Martedì 29 Ottobre 2019
L'ALLARME
PORDENONE Si possono definire pendolari. Sia perché la maggior parte delle volte viaggiano in treno, sia perché rimangono in città lo stretto necessario, quasi senza farsi notare. Sono i migranti che arrivano - quasi ogni settimana - dalla rotta balcanica e che spuntano in città senza che il Comune ne sappia granché: da dove vengono, chi sono, quali possono essere le loro intenzioni. Tutti interrogativi che preoccupano l'amministrazione, ma che non rappresentano il lato più allarmante del fenomeno.
LE SEGNALAZIONI
Con la chiusura del dormitorio di Porcia, controbilanciata dalla soluzione immediata trovata dalla Prefettura che ha permesso agli ex ospiti della struttura di trovare una nuova collocazione, si pensava di aver superato la fase dei bivacchi all'aperto. E invece c'è una nuova emergenza sommersa che allarma le autorità. Con la nuova intensificazione degli arrivi via terra nella zona del Carso triestino, Pordenone è tornata una meta ambita. Non per stabilirsi in città, ma per effettuare alcune pratiche che a quanto pare nel Friuli Occidentale sarebbero più rapide e semplici. Così nelle ultime settimane diversi cittadini pordenonesi si sono trovati, spesso nelle ore notturne, ad imbattersi in piccoli dormitori improvvisati, anche in luoghi ritenuti sicuri.
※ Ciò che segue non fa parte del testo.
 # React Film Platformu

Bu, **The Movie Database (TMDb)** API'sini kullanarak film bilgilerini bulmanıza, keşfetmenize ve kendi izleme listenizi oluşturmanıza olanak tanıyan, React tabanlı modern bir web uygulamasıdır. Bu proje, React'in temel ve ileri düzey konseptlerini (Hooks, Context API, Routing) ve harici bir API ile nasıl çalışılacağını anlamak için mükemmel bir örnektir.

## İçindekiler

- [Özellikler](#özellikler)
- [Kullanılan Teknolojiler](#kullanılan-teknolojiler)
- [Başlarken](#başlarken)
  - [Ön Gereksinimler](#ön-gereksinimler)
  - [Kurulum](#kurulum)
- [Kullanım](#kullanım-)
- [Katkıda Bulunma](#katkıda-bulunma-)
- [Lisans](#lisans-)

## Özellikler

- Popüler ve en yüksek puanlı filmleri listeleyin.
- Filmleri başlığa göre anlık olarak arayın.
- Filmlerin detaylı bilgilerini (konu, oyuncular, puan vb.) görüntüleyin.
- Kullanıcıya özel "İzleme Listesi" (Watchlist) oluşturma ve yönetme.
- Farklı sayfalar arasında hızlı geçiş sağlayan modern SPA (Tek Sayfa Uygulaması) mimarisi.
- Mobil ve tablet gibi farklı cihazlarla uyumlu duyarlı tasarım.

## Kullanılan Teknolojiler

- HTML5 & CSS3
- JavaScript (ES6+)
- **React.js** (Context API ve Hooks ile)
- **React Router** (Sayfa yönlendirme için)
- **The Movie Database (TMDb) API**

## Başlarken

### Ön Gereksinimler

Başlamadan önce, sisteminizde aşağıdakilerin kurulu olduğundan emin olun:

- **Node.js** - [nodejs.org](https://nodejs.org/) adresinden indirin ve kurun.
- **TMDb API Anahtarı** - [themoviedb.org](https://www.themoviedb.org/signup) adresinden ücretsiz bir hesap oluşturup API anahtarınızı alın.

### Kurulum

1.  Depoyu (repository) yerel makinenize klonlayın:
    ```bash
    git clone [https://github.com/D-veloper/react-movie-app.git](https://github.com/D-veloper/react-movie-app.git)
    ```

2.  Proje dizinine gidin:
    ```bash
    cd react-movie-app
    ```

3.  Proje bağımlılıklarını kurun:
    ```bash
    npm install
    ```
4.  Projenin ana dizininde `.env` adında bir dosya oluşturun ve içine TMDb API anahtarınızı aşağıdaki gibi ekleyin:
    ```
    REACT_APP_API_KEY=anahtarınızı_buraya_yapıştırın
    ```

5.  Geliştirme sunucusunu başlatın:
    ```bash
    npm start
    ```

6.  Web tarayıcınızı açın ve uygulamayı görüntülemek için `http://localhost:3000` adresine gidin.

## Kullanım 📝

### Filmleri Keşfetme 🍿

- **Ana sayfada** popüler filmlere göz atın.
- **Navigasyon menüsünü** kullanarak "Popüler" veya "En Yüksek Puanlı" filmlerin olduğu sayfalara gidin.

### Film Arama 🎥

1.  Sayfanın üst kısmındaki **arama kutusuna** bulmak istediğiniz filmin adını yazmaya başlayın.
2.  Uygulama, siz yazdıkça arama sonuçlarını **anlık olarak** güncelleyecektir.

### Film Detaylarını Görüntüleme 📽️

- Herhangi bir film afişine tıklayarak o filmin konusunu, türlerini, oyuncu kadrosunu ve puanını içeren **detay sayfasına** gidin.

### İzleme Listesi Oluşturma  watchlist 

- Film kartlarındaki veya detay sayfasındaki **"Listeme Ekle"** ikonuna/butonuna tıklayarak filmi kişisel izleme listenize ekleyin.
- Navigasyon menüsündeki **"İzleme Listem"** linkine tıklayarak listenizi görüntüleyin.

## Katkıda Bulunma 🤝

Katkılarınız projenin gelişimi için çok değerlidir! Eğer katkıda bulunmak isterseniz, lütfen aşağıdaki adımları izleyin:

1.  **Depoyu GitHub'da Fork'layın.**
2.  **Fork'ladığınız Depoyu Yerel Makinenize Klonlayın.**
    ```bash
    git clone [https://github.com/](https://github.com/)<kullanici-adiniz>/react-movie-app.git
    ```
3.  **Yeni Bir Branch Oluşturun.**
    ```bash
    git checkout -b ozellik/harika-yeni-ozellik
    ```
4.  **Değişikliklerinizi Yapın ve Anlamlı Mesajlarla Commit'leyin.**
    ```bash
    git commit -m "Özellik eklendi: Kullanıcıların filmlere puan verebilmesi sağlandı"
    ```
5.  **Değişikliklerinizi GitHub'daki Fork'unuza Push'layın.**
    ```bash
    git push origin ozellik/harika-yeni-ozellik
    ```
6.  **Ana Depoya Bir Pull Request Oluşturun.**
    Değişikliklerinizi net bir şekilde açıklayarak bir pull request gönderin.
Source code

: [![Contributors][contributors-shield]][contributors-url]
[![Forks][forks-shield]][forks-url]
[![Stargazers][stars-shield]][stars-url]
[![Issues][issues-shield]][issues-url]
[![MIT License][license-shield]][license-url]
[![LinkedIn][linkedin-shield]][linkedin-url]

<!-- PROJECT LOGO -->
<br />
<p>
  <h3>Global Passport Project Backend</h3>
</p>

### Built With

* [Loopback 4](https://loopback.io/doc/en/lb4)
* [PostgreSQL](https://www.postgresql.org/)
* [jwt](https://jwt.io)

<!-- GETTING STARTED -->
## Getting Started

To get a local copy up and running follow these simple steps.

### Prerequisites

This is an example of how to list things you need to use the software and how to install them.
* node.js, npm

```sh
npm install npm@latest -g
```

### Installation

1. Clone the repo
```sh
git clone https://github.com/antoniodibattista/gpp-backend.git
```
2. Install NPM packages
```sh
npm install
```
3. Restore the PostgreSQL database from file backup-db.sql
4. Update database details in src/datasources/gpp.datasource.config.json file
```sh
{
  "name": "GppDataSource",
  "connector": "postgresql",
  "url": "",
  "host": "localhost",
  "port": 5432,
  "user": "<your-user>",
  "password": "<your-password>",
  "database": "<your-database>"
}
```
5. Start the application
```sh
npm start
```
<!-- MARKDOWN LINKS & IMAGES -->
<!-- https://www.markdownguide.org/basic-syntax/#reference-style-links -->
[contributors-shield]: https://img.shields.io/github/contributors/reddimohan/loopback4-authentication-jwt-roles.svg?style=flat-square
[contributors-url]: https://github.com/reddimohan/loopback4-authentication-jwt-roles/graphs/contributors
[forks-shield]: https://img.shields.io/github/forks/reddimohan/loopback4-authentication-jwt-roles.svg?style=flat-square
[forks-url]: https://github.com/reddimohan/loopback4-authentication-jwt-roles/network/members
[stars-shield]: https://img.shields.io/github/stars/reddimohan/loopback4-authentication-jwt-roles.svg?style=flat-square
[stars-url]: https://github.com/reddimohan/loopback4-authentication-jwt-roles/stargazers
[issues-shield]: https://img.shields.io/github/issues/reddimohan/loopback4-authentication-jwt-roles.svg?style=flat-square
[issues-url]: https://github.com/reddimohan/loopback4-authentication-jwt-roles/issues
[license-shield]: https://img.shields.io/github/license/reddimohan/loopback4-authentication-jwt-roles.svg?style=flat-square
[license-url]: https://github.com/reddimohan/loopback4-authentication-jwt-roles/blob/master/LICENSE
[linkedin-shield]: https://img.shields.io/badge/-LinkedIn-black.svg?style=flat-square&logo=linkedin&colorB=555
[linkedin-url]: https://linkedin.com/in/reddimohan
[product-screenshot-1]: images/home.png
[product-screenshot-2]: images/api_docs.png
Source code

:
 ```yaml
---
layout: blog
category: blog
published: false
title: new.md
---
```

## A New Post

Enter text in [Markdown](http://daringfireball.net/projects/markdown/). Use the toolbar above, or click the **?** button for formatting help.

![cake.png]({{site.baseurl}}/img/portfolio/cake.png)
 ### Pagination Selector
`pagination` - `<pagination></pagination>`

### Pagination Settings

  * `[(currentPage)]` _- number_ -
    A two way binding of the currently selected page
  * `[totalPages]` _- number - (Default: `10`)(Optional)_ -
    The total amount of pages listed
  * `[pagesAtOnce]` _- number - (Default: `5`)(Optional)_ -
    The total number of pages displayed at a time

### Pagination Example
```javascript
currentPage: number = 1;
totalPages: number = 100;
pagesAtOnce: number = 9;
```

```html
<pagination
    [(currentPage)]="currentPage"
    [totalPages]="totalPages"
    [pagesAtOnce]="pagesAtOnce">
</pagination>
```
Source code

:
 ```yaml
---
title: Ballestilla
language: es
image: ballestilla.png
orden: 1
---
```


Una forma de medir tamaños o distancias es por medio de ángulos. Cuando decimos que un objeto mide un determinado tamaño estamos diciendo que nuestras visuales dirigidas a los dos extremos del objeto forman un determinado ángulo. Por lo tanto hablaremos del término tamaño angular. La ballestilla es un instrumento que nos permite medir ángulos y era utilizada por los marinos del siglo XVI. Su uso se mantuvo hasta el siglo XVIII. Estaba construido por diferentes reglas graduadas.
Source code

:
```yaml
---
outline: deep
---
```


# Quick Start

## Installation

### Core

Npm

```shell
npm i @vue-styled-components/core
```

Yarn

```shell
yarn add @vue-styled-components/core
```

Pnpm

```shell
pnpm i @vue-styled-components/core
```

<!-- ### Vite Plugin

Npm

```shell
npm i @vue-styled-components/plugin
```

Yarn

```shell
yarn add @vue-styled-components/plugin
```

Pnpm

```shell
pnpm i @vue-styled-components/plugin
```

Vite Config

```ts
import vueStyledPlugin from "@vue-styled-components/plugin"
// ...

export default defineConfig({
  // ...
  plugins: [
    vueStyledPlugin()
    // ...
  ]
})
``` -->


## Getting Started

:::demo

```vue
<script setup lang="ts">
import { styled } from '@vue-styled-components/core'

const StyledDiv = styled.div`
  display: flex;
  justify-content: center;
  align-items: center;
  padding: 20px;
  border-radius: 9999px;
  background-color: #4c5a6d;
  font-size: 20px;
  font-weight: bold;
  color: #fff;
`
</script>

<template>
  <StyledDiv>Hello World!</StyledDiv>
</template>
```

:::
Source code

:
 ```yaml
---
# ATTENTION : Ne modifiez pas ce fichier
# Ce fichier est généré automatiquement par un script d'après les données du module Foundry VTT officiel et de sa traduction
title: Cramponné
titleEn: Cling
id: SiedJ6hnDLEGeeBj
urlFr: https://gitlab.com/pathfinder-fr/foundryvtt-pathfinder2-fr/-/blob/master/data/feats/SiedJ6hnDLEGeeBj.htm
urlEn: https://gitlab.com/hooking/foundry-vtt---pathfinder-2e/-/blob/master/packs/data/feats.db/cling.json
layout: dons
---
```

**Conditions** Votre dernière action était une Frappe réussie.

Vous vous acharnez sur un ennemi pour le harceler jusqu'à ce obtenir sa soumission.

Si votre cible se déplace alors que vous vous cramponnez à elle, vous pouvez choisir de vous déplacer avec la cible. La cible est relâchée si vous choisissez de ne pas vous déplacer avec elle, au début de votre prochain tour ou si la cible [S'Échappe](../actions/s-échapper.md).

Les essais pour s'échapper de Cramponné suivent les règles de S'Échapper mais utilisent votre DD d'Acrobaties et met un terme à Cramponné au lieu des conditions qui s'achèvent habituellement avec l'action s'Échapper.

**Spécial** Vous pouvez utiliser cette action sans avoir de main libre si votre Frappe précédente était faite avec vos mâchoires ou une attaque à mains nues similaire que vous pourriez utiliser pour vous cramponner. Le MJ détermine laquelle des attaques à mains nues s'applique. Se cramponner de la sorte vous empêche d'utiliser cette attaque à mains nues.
A riportare la notizia, dai contorni ancora non definiti a livello numerico (i migranti fantasma non sono facili da individuare e da tracciare), è il vicesindaco Eligio Grizzo. «Siamo alle prese con un problema nuovo: mentre il numero di richiedenti asilo registrati in città e in provincia è sensibilmente diminuito (si veda il resoconto ufficiale diffuso dalla Prefettura e riportato sotto, ndr), assistiamo a dei bivacchi diversi rispetto a quelli di un tempo: abbiamo segnalazioni di richiedenti asilo che stazionano per notti intere sulle scale dei condomini (avviene anche nel centro storico, ndr) o lungo le strade, in attesa di essere i primi a recarsi in Questura la mattina successiva. Non li conosciamo, non sappiamo nulla di loro, nessuno ci sa dire chi siano realmente queste persone. Solo dopo che si sono recati in Questura - spiega ancora il numero due della giunta Ciriani -, capiamo che nella maggior parte dei casi si tratta di immigrati che arrivano perlopiù da Trieste». Non hanno l'obiettivo di fermarsi a Pordenone, ecco perché nei resoconti ufficiali della Prefettura non compaiono. Utilizzano la città come un ufficio, ritenuto efficiente per l'espletamento di alcune pratiche burocratiche.
IL METODO
In pratica, molti migranti arrivati in Italia dalla rotta balcanica passano il confine sul Carso, si registrano nella Città metropolitana di Trieste e poi puntano verso la Questura di Pordenone. Si spostano in treno, e per risultare i primi della fila al mattino presto in Questura passano la notte in città. «È un nuovo problema legato alla sicurezza - ha ammesso Eligio Grizzo». Le segnalazioni non riguardano solo le scale esterne di molti condomini, usate come giacigli da chi altrimenti non avrebbe un posto in cui riposare. Alcuni migranti sono stati notati sul ciglio delle strade oppure sulle panchine che arredano le vie del centro, specialmente nelle vicinanze della Questura. «Si tratta di persone che presentano ricorso dopo il diniego dello status legato all'asilo politico, oppure che devono effettuare il ricongiungimento familiare», concludono dal Comune. Formano un microcosmo fondamentalmente invisibile, che a causa dell'emorragia al confine tra Italia e Slovenia può essere destinato ad espandersi.